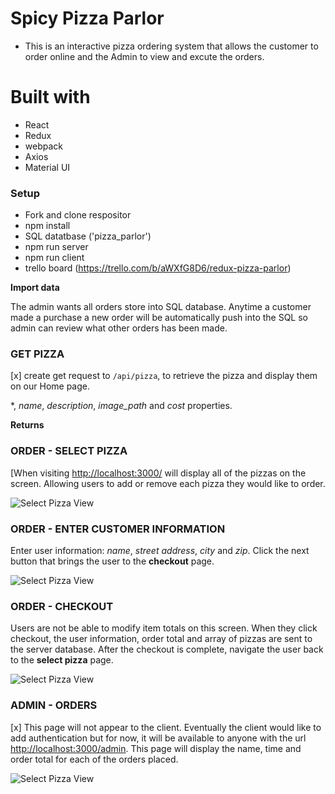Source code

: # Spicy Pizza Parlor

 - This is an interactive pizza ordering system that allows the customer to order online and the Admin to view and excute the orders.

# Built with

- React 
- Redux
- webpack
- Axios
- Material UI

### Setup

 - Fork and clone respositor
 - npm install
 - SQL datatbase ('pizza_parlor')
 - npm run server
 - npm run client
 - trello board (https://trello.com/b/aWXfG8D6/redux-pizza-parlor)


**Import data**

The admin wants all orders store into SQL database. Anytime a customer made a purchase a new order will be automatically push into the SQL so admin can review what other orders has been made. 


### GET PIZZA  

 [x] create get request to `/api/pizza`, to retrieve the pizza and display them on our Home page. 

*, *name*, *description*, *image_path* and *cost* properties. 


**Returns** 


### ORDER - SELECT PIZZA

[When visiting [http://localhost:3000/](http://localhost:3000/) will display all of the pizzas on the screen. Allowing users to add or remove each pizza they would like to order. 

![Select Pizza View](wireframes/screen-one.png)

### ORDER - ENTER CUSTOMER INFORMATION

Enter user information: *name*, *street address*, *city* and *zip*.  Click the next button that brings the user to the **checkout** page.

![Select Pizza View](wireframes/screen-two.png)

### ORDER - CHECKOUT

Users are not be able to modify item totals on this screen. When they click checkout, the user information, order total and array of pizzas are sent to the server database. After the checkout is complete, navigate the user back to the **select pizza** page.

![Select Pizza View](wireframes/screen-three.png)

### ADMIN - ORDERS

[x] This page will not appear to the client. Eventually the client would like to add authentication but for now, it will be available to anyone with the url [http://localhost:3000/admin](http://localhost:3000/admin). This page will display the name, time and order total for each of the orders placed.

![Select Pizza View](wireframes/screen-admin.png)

---

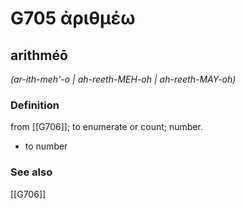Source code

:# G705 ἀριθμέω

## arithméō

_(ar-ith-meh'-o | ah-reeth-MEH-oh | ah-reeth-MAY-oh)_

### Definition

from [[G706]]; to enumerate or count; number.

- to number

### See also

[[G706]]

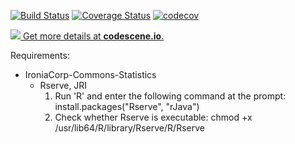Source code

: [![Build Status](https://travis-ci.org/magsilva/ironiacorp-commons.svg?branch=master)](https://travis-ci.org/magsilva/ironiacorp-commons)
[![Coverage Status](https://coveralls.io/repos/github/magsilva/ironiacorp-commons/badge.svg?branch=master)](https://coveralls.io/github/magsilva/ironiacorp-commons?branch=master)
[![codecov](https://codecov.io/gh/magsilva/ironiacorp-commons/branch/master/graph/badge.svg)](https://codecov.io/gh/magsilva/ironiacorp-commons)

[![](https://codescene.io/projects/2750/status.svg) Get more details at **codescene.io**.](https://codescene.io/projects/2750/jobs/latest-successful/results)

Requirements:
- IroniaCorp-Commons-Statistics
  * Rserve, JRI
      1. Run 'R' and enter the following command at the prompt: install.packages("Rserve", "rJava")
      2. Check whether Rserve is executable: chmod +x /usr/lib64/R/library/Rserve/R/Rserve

Action item - Exactly the lines above from the one with "and *cost* properties." to the one with "### ADMIN - ORDERS", both included, are to be quoted; leave the rest out.

Solution -
*, *name*, *description*, *image_path* and *cost* properties. 


**Returns** 


### ORDER - SELECT PIZZA

[When visiting [http://localhost:3000/](http://localhost:3000/) will display all of the pizzas on the screen. Allowing users to add or remove each pizza they would like to order. 

![Select Pizza View](wireframes/screen-one.png)

### ORDER - ENTER CUSTOMER INFORMATION

Enter user information: *name*, *street address*, *city* and *zip*.  Click the next button that brings the user to the **checkout** page.

![Select Pizza View](wireframes/screen-two.png)

### ORDER - CHECKOUT

Users are not be able to modify item totals on this screen. When they click checkout, the user information, order total and array of pizzas are sent to the server database. After the checkout is complete, navigate the user back to the **select pizza** page.

![Select Pizza View](wireframes/screen-three.png)

### ADMIN - ORDERS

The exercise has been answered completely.